═══ DATA TO EXAMINE

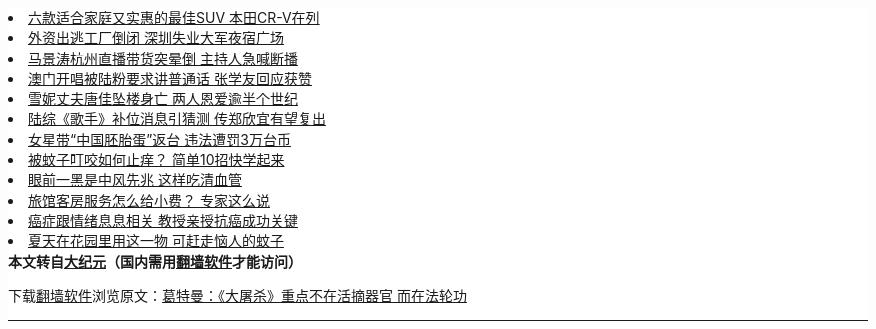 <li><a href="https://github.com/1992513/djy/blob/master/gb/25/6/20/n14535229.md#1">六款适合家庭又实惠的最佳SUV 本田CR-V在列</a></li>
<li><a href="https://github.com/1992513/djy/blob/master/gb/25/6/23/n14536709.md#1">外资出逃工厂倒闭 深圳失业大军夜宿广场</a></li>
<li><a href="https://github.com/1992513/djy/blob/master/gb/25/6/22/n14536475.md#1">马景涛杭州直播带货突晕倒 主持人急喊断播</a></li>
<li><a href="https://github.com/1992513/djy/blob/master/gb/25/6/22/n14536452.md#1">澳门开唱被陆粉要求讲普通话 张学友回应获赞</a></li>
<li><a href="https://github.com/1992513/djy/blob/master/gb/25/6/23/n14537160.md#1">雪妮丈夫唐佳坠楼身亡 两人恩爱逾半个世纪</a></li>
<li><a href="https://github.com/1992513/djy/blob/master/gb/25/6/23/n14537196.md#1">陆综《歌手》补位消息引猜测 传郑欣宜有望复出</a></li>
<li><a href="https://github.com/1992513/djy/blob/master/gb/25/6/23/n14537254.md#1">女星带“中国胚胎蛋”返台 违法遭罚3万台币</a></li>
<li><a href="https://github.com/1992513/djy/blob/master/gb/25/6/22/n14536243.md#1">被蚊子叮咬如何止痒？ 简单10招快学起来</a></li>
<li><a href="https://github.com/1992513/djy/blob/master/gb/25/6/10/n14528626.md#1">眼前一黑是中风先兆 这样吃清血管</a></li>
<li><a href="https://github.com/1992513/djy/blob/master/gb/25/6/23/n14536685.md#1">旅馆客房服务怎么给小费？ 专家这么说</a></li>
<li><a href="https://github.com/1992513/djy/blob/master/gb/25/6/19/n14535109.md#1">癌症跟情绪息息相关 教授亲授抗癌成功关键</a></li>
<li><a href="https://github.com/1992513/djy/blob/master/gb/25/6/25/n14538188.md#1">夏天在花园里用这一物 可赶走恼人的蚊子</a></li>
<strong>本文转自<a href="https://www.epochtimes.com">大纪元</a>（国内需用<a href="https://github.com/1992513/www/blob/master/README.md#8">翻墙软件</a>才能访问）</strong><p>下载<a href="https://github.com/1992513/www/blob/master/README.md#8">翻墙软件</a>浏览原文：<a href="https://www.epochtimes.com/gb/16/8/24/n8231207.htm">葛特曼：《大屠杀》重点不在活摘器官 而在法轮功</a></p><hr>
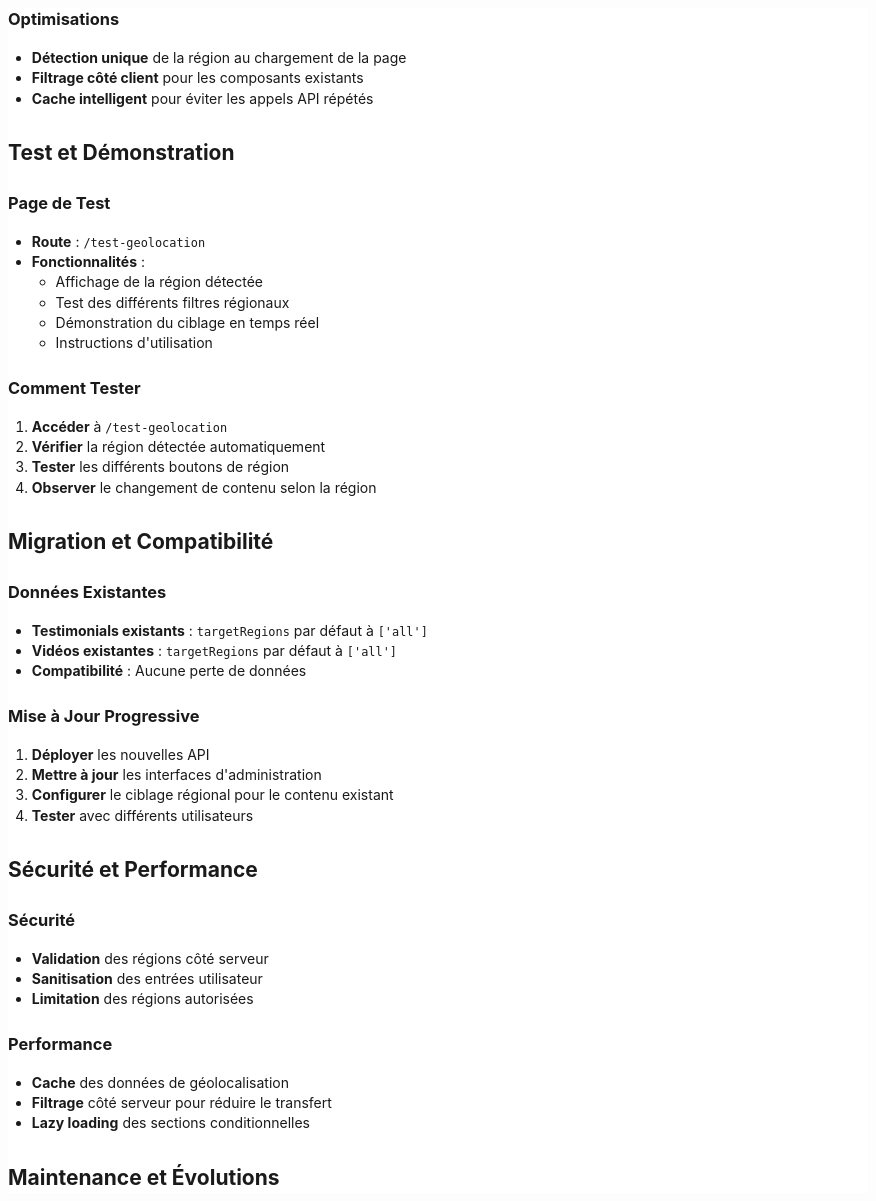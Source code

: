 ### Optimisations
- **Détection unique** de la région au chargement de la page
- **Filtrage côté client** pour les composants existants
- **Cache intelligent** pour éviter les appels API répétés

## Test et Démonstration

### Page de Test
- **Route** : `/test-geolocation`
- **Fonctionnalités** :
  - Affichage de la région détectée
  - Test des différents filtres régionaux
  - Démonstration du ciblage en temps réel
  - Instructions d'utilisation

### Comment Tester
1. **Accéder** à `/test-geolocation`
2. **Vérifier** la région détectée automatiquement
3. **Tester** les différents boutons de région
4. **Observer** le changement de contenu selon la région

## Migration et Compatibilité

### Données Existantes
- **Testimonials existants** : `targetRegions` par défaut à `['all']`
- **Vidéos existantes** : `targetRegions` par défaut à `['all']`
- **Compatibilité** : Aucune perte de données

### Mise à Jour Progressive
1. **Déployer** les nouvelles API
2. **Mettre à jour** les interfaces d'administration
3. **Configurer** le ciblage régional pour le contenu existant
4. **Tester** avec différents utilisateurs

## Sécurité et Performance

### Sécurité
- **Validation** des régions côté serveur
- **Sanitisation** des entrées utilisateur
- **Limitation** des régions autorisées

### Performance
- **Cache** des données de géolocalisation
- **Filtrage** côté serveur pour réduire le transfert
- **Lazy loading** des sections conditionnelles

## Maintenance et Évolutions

══════

** WHAT IS EXPECTED **
Give back every record exactly. Omit the pictures.

** ANSWER SECTION **
 <li><a href="https://github.com/1992513/djy/blob/master/gb/25/6/20/n14535229.md#1">六款适合家庭又实惠的最佳SUV 本田CR-V在列</a></li>
<li><a href="https://github.com/1992513/djy/blob/master/gb/25/6/23/n14536709.md#1">外资出逃工厂倒闭 深圳失业大军夜宿广场</a></li>
<li><a href="https://github.com/1992513/djy/blob/master/gb/25/6/22/n14536475.md#1">马景涛杭州直播带货突晕倒 主持人急喊断播</a></li>
<li><a href="https://github.com/1992513/djy/blob/master/gb/25/6/22/n14536452.md#1">澳门开唱被陆粉要求讲普通话 张学友回应获赞</a></li>
<li><a href="https://github.com/1992513/djy/blob/master/gb/25/6/23/n14537160.md#1">雪妮丈夫唐佳坠楼身亡 两人恩爱逾半个世纪</a></li>
<li><a href="https://github.com/1992513/djy/blob/master/gb/25/6/23/n14537196.md#1">陆综《歌手》补位消息引猜测 传郑欣宜有望复出</a></li>
<li><a href="https://github.com/1992513/djy/blob/master/gb/25/6/23/n14537254.md#1">女星带“中国胚胎蛋”返台 违法遭罚3万台币</a></li>
<li><a href="https://github.com/1992513/djy/blob/master/gb/25/6/22/n14536243.md#1">被蚊子叮咬如何止痒？ 简单10招快学起来</a></li>
<li><a href="https://github.com/1992513/djy/blob/master/gb/25/6/10/n14528626.md#1">眼前一黑是中风先兆 这样吃清血管</a></li>
<li><a href="https://github.com/1992513/djy/blob/master/gb/25/6/23/n14536685.md#1">旅馆客房服务怎么给小费？ 专家这么说</a></li>
<li><a href="https://github.com/1992513/djy/blob/master/gb/25/6/19/n14535109.md#1">癌症跟情绪息息相关 教授亲授抗癌成功关键</a></li>
<li><a href="https://github.com/1992513/djy/blob/master/gb/25/6/25/n14538188.md#1">夏天在花园里用这一物 可赶走恼人的蚊子</a></li>
<strong>本文转自<a href="https://www.epochtimes.com">大纪元</a>（国内需用<a href="https://github.com/1992513/www/blob/master/README.md#8">翻墙软件</a>才能访问）</strong><p>下载<a href="https://github.com/1992513/www/blob/master/README.md#8">翻墙软件</a>浏览原文：<a href="https://www.epochtimes.com/gb/16/8/24/n8231207.htm">葛特曼：《大屠杀》重点不在活摘器官 而在法轮功</a></p><hr>
Source code

: ### Optimisations
- **Détection unique** de la région au chargement de la page
- **Filtrage côté client** pour les composants existants
- **Cache intelligent** pour éviter les appels API répétés

## Test et Démonstration

### Page de Test
- **Route** : `/test-geolocation`
- **Fonctionnalités** :
  - Affichage de la région détectée
  - Test des différents filtres régionaux
  - Démonstration du ciblage en temps réel
  - Instructions d'utilisation

### Comment Tester
1. **Accéder** à `/test-geolocation`
2. **Vérifier** la région détectée automatiquement
3. **Tester** les différents boutons de région
4. **Observer** le changement de contenu selon la région

## Migration et Compatibilité

### Données Existantes
- **Testimonials existants** : `targetRegions` par défaut à `['all']`
- **Vidéos existantes** : `targetRegions` par défaut à `['all']`
- **Compatibilité** : Aucune perte de données

### Mise à Jour Progressive
1. **Déployer** les nouvelles API
2. **Mettre à jour** les interfaces d'administration
3. **Configurer** le ciblage régional pour le contenu existant
4. **Tester** avec différents utilisateurs

## Sécurité et Performance

### Sécurité
- **Validation** des régions côté serveur
- **Sanitisation** des entrées utilisateur
- **Limitation** des régions autorisées

### Performance
- **Cache** des données de géolocalisation
- **Filtrage** côté serveur pour réduire le transfert
- **Lazy loading** des sections conditionnelles

## Maintenance et Évolutions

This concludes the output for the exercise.